Since the rear location will hit more ships, we’ll have Deathrain drop it there (conveniently, it still catches Victim 4, as seen above), and then Barrel Roll left to make sure he’s out of Victim 2’s firing arc. Completing the Koiogran turn, our protagonist is now out of any danger of being fired at, and has a range 1 shot at Victim 3.

So let’s review:
Victim 1 – Hit by Proton Bomb
Victim 2 – Hit by Proton Bomb
Victim 3 – Range 1 shot
Victim 4 – Hit by Proton Bomb
Victim 5 – Hit by Proton Bomb

Since I didn’t identify them, there’s an 80% chance that Victim 3 is a B-Wing with one evade die, 20% chance of a Z-95 with two. Three attack dice at range 1 results in 1.5 hits on average, and even with a Focus available, the more nimble Z-95 cancels 1.25 on average, so I’m calling that a hit too. 4 Critical Hits that ignore shields on top of a 3 die attack is nothing to scoff at!

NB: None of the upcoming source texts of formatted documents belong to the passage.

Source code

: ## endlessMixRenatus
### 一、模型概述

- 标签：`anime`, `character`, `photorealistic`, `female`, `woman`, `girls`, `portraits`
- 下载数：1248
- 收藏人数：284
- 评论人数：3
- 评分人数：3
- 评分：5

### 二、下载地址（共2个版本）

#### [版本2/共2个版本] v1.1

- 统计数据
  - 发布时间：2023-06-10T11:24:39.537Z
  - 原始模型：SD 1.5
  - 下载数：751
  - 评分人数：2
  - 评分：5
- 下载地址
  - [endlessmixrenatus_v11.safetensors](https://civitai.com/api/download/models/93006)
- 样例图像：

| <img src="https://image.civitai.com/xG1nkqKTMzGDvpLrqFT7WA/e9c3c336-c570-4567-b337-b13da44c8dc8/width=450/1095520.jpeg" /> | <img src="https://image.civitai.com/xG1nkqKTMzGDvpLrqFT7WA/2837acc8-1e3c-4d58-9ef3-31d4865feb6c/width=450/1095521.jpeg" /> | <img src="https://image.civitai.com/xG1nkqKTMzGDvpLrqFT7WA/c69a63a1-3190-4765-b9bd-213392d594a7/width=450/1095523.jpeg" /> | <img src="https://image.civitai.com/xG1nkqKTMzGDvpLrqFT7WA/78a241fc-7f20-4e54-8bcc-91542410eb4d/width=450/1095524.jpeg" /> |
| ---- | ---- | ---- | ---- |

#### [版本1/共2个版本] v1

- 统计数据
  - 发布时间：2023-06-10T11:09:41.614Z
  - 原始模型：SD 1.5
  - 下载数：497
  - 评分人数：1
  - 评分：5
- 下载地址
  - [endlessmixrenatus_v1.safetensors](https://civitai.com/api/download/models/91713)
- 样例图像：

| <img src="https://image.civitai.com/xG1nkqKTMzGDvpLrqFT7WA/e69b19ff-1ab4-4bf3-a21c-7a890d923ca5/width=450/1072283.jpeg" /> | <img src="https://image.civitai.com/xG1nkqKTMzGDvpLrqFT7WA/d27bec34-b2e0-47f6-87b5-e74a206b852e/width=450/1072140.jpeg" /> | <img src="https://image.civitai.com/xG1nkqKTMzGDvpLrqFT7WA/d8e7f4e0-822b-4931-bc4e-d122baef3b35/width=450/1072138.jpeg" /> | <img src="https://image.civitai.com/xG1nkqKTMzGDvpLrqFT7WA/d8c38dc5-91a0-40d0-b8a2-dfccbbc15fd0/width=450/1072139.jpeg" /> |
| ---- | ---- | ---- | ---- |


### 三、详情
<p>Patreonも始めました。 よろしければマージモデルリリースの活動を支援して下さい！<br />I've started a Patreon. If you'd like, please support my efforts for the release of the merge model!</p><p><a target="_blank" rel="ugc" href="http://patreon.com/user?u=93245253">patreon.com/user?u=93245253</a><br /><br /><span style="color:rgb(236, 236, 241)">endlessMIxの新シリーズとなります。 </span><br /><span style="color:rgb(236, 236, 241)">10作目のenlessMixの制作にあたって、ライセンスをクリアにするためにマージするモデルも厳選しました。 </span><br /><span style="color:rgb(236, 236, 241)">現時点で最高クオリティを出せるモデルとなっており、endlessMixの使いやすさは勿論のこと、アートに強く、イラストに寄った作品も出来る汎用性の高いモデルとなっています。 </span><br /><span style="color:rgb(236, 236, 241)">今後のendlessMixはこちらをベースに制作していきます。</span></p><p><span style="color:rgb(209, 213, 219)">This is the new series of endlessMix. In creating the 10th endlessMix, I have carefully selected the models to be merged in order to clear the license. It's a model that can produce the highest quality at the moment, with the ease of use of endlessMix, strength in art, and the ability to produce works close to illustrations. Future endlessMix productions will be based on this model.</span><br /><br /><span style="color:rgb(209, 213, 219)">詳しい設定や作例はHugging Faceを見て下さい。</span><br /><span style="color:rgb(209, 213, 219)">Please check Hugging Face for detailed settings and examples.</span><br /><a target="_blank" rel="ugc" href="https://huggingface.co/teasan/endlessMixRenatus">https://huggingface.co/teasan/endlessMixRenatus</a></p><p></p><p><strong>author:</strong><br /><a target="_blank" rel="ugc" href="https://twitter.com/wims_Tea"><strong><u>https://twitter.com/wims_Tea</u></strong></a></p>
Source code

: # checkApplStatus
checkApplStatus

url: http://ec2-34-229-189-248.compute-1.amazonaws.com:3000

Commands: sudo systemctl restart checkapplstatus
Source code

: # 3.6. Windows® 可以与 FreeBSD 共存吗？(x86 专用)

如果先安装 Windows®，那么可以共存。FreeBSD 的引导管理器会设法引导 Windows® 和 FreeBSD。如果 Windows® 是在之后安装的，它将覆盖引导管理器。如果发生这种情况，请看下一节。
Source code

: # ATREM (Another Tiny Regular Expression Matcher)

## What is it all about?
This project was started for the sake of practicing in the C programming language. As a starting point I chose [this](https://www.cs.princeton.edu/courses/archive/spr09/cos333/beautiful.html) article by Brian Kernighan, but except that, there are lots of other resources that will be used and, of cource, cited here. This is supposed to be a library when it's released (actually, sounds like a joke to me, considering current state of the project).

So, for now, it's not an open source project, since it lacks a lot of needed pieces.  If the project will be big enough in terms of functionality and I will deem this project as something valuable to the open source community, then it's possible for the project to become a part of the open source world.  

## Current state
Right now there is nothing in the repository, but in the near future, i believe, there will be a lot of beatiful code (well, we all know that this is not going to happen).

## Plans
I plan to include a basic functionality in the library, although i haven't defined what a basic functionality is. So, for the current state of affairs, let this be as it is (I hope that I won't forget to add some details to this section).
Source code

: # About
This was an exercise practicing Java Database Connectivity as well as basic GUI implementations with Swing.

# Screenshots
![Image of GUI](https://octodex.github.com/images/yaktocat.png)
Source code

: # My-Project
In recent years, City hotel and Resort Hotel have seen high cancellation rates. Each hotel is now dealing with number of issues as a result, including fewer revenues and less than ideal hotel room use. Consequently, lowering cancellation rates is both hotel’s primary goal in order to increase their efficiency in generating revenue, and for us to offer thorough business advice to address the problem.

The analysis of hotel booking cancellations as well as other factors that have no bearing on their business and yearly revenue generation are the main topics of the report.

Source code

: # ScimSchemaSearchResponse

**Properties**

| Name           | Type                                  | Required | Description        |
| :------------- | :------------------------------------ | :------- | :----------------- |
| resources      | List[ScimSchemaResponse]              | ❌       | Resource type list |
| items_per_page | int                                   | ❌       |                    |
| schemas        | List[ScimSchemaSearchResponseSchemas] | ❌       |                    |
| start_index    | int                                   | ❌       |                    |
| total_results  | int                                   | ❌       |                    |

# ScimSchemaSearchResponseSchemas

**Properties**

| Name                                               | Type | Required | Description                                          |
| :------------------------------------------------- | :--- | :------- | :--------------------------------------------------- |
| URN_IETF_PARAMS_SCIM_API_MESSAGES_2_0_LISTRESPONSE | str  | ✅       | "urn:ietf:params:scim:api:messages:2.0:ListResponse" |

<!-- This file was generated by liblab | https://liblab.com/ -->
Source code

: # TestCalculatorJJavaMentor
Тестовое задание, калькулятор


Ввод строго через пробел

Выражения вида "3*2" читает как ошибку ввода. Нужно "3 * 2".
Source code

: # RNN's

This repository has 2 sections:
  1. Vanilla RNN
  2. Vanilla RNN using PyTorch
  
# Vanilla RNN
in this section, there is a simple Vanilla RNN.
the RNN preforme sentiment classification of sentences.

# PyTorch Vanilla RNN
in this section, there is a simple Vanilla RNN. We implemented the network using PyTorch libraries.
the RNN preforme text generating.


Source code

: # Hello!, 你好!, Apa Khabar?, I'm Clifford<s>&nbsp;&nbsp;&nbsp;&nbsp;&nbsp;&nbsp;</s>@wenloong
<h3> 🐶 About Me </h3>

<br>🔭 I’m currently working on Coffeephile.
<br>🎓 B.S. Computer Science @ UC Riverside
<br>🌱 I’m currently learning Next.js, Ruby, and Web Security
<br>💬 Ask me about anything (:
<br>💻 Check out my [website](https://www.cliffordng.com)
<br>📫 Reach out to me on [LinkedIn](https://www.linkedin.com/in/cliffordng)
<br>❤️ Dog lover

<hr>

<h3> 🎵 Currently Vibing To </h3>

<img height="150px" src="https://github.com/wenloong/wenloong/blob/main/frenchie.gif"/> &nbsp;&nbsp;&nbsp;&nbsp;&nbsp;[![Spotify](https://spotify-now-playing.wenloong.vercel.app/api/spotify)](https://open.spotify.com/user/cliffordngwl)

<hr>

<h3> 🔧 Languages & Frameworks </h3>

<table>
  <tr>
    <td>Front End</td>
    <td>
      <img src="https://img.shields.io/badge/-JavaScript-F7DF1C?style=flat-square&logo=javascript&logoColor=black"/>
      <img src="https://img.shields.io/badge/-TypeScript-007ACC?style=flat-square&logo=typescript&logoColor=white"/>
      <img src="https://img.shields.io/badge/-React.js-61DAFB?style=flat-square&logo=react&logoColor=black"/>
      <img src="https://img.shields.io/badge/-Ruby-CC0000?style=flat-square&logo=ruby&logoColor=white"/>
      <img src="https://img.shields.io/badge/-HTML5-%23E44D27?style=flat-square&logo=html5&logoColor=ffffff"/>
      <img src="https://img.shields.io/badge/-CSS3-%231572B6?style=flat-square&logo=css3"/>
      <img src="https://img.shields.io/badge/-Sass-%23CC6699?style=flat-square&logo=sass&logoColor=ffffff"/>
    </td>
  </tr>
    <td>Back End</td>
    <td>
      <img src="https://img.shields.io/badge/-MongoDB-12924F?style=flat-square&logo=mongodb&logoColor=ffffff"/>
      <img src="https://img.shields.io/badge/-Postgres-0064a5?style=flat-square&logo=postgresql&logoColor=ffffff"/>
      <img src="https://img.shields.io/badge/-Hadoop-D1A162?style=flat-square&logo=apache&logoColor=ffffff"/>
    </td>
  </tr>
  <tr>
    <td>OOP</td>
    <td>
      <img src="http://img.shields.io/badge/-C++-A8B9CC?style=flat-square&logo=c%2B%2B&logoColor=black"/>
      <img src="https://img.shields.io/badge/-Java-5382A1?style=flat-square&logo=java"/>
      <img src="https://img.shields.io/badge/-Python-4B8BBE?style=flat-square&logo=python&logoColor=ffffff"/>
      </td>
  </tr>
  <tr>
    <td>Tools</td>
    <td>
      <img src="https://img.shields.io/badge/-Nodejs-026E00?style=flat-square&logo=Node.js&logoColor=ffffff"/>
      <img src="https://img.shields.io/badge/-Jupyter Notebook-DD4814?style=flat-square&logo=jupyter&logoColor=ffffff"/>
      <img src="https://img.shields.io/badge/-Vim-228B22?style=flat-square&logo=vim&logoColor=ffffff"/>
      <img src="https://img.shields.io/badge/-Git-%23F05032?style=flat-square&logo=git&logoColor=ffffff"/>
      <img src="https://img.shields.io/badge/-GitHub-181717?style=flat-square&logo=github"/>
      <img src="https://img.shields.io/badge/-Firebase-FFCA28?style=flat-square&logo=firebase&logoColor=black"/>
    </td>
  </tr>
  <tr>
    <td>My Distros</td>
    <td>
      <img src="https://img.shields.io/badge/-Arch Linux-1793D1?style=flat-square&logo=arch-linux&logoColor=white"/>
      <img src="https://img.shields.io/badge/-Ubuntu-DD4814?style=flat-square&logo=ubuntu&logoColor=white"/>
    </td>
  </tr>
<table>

As you probably guessed, I created this perfect storm scenario in reverse, finding a way to make it possible. But in just a handful of games, I certainly saw flashes of potential in the Punisher, and the tricks I outlined here were all used, just not in such a succinct manner. The TIE Punisher may not see competitive play often, but it’s surprisingly enjoyable when just playing for fun.

– The Tabletop General.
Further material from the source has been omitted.